▶ _WORK INSTRUCTION_
What you return must match the data below exactly, minus any pictures.

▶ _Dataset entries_
------------------------------------
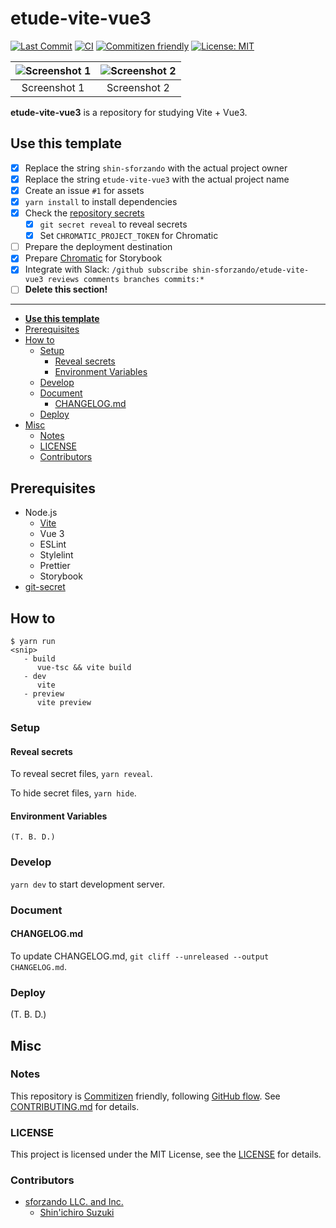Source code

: # etude-vite-vue3

<!-- Badges -->

[![Last Commit](https://img.shields.io/github/last-commit/shin-sforzando/etude-vite-vue3)](https://github.com/shin-sforzando/etude-vite-vue3/graphs/commit-activity)
[![CI](https://github.com/shin-sforzando/etude-vite-vue3/actions/workflows/ci.yml/badge.svg)](https://github.com/shin-sforzando/etude-vite-vue3/actions/workflows/ci.yml)
[![Commitizen friendly](https://img.shields.io/badge/commitizen-friendly-brightgreen.svg)](http://commitizen.github.io/cz-cli/)
[![License: MIT](https://img.shields.io/badge/License-MIT-blue.svg)](https://opensource.org/licenses/MIT)

<!-- Screenshots -->

| ![Screenshot 1](https://placehold.jp/32/3d4070/ffffff/720x480.png?text=Screenshot%201) | ![Screenshot 2](https://placehold.jp/32/703d40/ffffff/720x480.png?text=Screenshot%202) |
| :------------------------------------------------------------------------------------: | :------------------------------------------------------------------------------------: |
|                                      Screenshot 1                                      |                                      Screenshot 2                                      |

<!-- Synopsis -->

**etude-vite-vue3** is a repository for studying Vite + Vue3.

## **Use this template**

- [x] Replace the string `shin-sforzando` with the actual project owner
- [x] Replace the string `etude-vite-vue3` with the actual project name
- [x] Create an issue `#1` for assets
- [x] `yarn install` to install dependencies
- [x] Check the [repository secrets](https://github.com/shin-sforzando/etude-vite-vue3/settings/secrets/actions)
  - [x] `git secret reveal` to reveal secrets
  - [x] Set `CHROMATIC_PROJECT_TOKEN` for Chromatic
- [ ] Prepare the deployment destination
- [x] Prepare [Chromatic](https://www.chromatic.com/) for Storybook
- [x] Integrate with Slack: `/github subscribe shin-sforzando/etude-vite-vue3 reviews comments branches commits:*`
- [ ] **Delete this section!**

---

<!-- TOC -->

- [**Use this template**](#use-this-template)
- [Prerequisites](#prerequisites)
- [How to](#how-to)
  - [Setup](#setup)
    - [Reveal secrets](#reveal-secrets)
    - [Environment Variables](#environment-variables)
  - [Develop](#develop)
  - [Document](#document)
    - [CHANGELOG.md](#changelogmd)
  - [Deploy](#deploy)
- [Misc](#misc)
  - [Notes](#notes)
  - [LICENSE](#license)
  - [Contributors](#contributors)

## Prerequisites

- Node.js
  - [Vite](https://ja.vitejs.dev)
  - Vue 3
  - ESLint
  - Stylelint
  - Prettier
  - Storybook
- [git-secret](https://git-secret.io)

## How to

```shell
$ yarn run
<snip>
   - build
      vue-tsc && vite build
   - dev
      vite
   - preview
      vite preview
```

### Setup

#### Reveal secrets

To reveal secret files, `yarn reveal`.

To hide secret files, `yarn hide`.

#### Environment Variables

```.env
(T. B. D.)
```

### Develop

`yarn dev` to start development server.

### Document

#### CHANGELOG.md

To update CHANGELOG.md, `git cliff --unreleased --output CHANGELOG.md`.

### Deploy

(T. B. D.)

## Misc

### Notes

This repository is [Commitizen](https://commitizen.github.io/cz-cli/) friendly, following [GitHub flow](https://docs.github.com/en/get-started/quickstart/github-flow).
See [CONTRIBUTING.md](./CONTRIBUTING.md) for details.

### LICENSE

This project is licensed under the MIT License, see the [LICENSE](./LICENSE) for details.

### Contributors

- [sforzando LLC. and Inc.](https://sforzando.co.jp/)
  - [Shin'ichiro Suzuki](https://github.com/shin-sforzando)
------------------------------------
▶ _SOLUTION TO THE PROBLEM_
Source code

: # etude-vite-vue3

<!-- Badges -->

[![Last Commit](https://img.shields.io/github/last-commit/shin-sforzando/etude-vite-vue3)](https://github.com/shin-sforzando/etude-vite-vue3/graphs/commit-activity)
[![CI](https://github.com/shin-sforzando/etude-vite-vue3/actions/workflows/ci.yml/badge.svg)](https://github.com/shin-sforzando/etude-vite-vue3/actions/workflows/ci.yml)
[![Commitizen friendly](https://img.shields.io/badge/commitizen-friendly-brightgreen.svg)](http://commitizen.github.io/cz-cli/)
[![License: MIT](https://img.shields.io/badge/License-MIT-blue.svg)](https://opensource.org/licenses/MIT)

<!-- Screenshots -->

| ![Screenshot 1](https://placehold.jp/32/3d4070/ffffff/720x480.png?text=Screenshot%201) | ![Screenshot 2](https://placehold.jp/32/703d40/ffffff/720x480.png?text=Screenshot%202) |
| :------------------------------------------------------------------------------------: | :------------------------------------------------------------------------------------: |
|                                      Screenshot 1                                      |                                      Screenshot 2                                      |

<!-- Synopsis -->

**etude-vite-vue3** is a repository for studying Vite + Vue3.

## **Use this template**

- [x] Replace the string `shin-sforzando` with the actual project owner
- [x] Replace the string `etude-vite-vue3` with the actual project name
- [x] Create an issue `#1` for assets
- [x] `yarn install` to install dependencies
- [x] Check the [repository secrets](https://github.com/shin-sforzando/etude-vite-vue3/settings/secrets/actions)
  - [x] `git secret reveal` to reveal secrets
  - [x] Set `CHROMATIC_PROJECT_TOKEN` for Chromatic
- [ ] Prepare the deployment destination
- [x] Prepare [Chromatic](https://www.chromatic.com/) for Storybook
- [x] Integrate with Slack: `/github subscribe shin-sforzando/etude-vite-vue3 reviews comments branches commits:*`
- [ ] **Delete this section!**

---

<!-- TOC -->

- [**Use this template**](#use-this-template)
- [Prerequisites](#prerequisites)
- [How to](#how-to)
  - [Setup](#setup)
    - [Reveal secrets](#reveal-secrets)
    - [Environment Variables](#environment-variables)
  - [Develop](#develop)
  - [Document](#document)
    - [CHANGELOG.md](#changelogmd)
  - [Deploy](#deploy)
- [Misc](#misc)
  - [Notes](#notes)
  - [LICENSE](#license)
  - [Contributors](#contributors)

## Prerequisites

- Node.js
  - [Vite](https://ja.vitejs.dev)
  - Vue 3
  - ESLint
  - Stylelint
  - Prettier
  - Storybook
- [git-secret](https://git-secret.io)

## How to

```shell
$ yarn run
<snip>
   - build
      vue-tsc && vite build
   - dev
      vite
   - preview
      vite preview
```

### Setup

#### Reveal secrets

To reveal secret files, `yarn reveal`.

To hide secret files, `yarn hide`.

#### Environment Variables

```.env
(T. B. D.)
```

### Develop

`yarn dev` to start development server.

### Document

#### CHANGELOG.md

To update CHANGELOG.md, `git cliff --unreleased --output CHANGELOG.md`.

### Deploy

(T. B. D.)

## Misc

### Notes

This repository is [Commitizen](https://commitizen.github.io/cz-cli/) friendly, following [GitHub flow](https://docs.github.com/en/get-started/quickstart/github-flow).
See [CONTRIBUTING.md](./CONTRIBUTING.md) for details.

### LICENSE

This project is licensed under the MIT License, see the [LICENSE](./LICENSE) for details.

### Contributors

- [sforzando LLC. and Inc.](https://sforzando.co.jp/)
  - [Shin'ichiro Suzuki](https://github.com/shin-sforzando)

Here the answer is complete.